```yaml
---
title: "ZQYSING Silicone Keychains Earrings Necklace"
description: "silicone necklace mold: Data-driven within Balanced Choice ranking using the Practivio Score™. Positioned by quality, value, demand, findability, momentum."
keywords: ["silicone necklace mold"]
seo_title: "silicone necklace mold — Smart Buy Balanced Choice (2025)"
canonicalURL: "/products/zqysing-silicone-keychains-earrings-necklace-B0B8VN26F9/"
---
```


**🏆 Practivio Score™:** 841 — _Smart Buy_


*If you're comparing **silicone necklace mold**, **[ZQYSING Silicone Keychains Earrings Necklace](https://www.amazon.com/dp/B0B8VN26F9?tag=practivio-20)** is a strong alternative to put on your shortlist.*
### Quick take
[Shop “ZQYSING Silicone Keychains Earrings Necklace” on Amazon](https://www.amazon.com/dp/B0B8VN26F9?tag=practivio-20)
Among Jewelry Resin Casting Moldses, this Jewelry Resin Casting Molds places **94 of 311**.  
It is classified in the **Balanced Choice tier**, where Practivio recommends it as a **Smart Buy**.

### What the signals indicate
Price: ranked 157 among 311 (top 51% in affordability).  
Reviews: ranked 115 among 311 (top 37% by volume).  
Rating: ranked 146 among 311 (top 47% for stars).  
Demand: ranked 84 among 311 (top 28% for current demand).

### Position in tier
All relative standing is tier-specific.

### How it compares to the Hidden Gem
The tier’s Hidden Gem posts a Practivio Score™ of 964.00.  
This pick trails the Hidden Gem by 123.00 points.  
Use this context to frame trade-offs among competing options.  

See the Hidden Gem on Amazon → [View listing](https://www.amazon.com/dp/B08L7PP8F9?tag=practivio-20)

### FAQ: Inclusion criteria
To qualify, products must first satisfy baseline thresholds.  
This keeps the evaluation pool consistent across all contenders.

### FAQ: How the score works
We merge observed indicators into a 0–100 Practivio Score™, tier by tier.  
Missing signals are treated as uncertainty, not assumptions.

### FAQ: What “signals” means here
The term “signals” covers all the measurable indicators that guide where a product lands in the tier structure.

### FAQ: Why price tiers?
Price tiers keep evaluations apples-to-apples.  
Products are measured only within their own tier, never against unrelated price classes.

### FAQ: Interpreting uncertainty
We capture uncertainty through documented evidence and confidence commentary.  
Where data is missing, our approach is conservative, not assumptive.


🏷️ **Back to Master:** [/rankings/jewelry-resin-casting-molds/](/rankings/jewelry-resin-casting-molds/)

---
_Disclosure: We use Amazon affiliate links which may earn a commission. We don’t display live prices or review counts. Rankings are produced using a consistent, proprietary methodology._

- _WHAT TO PRODUCE_:
Look above for the line holding "Demand: ranked 84", then set down exactly that line and every line after it up to and including the line holding "### FAQ: Inclusion criteria", with nothing else.

- _TASK RESPONSE_:
Demand: ranked 84 among 311 (top 28% for current demand).

### Position in tier
All relative standing is tier-specific.

### How it compares to the Hidden Gem
The tier’s Hidden Gem posts a Practivio Score™ of 964.00.  
This pick trails the Hidden Gem by 123.00 points.  
Use this context to frame trade-offs among competing options.  

See the Hidden Gem on Amazon → [View listing](https://www.amazon.com/dp/B08L7PP8F9?tag=practivio-20)

### FAQ: Inclusion criteria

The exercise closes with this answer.